The OTP is then securely and promptly communicated to the user via the email approved during login/password validation. To prevent abuse and brute force attempts, users can request a new code once every minute. To validate the code provided by users, we check the current OTP’s lifetime. If valid, we check the actual digit sequence:
- If the user’s OTP matches the currently valid OTP, the authentication is successful. After a successful authentication, the OTP becomes invalid.
- If the user’s OTP doesn’t match our OTP or is expired, the authentication is denied, and an error message is displayed.
The number of validation attempts is limited by the authentication API call rate limit, ensuring consistent performance and security.
To further limit code guessing attempts, we’ve limited the special user session to just 5 minutes. After 5 minutes of unsuccessful code validation attempts or simply idling, the login and password are requested again, and the authentication starts from the beginning.
Diagram outlines the identity verification steps, highlighting key security processes like one-time passcode generation and validation.
Two-factor authentication API enhancements
To support requesting a second factor during authentication, we’ve updated our API:
- The
/user/auth
method now returns a new special session type if a second factor is required. - Added a new
/user/auth/code/resend
method to resend an authentication code to the specified email - To verify the code and receive the session hash, there is the
user/auth/code/verify
method.
For a detailed review of our authentication process, refer to the Developer Documentation.
How to configure two-factor authentication
Platform administrators can adjust security settings in the Admin Panel. Currently, you can control whether to enable two-factor authentication for:
- All platform users: To make two-factor authentication mandatory for all current platform users, toggle the setting in Admin Panel → Account management → Security. This will also set the default state for all newly created users: when transferring users from another platform or importing user data in bulk, the two-factor authentication setting will be applied according to your current configuration.
- Particular users: For specific accounts requiring personalized two-factor authentication settings, go to Admin Panel → Users → Edit user → Two-factor authentication.
Note that the current implementation only allows enabling two-factor authentication for all account users, including sub-users created in the main account.
To configure 2FA settings, you can utilize our updated Panel API, using the calls to read and update 2FA settings for a list of specified users or all users of the platform, as well as set default settings for new users. Learn more about our Panel API in the Developer Hub.
Platform support
The 2FA feature is designed to work flawlessly across desktop and mobile web layouts, thanks to responsive UI practices.

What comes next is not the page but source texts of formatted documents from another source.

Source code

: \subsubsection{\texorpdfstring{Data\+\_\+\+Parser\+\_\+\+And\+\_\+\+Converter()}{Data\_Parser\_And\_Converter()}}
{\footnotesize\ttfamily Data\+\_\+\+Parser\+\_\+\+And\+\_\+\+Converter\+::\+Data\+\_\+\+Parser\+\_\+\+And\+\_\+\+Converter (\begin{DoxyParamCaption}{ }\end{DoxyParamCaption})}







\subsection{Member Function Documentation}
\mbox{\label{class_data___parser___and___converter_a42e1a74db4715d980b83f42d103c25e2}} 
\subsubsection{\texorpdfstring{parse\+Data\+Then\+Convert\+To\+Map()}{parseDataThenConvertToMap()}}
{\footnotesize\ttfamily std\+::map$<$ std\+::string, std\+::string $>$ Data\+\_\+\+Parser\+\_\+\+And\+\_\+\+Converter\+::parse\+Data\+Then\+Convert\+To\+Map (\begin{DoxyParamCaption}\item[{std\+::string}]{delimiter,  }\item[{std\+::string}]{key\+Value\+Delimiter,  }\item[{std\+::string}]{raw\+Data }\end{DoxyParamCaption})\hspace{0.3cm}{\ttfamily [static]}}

The changes will also affect the X-Monitor application for iOS and Android, and will be included in our upcoming new mobile app for fleet managers.
Conclusion: security perspectives with 2FA
The introduction of two-factor authentication marks a significant milestone in our commitment to enhancing security. Next, we envision this feature becoming more flexible and configurable:
- Allowing end-users to control security settings for their accounts and preferred 2FA methods to further mitigate threats of unauthorized access;
- Supporting more methods for receiving the second factor, such as various authenticator apps that keep the second factor secure on the user's device;
- Adding advanced configuration options for integrators and developers, such as managing passcode lifetime and resend attempt limits.
We encourage our partners to take advantage of this powerful feature and experience its benefits.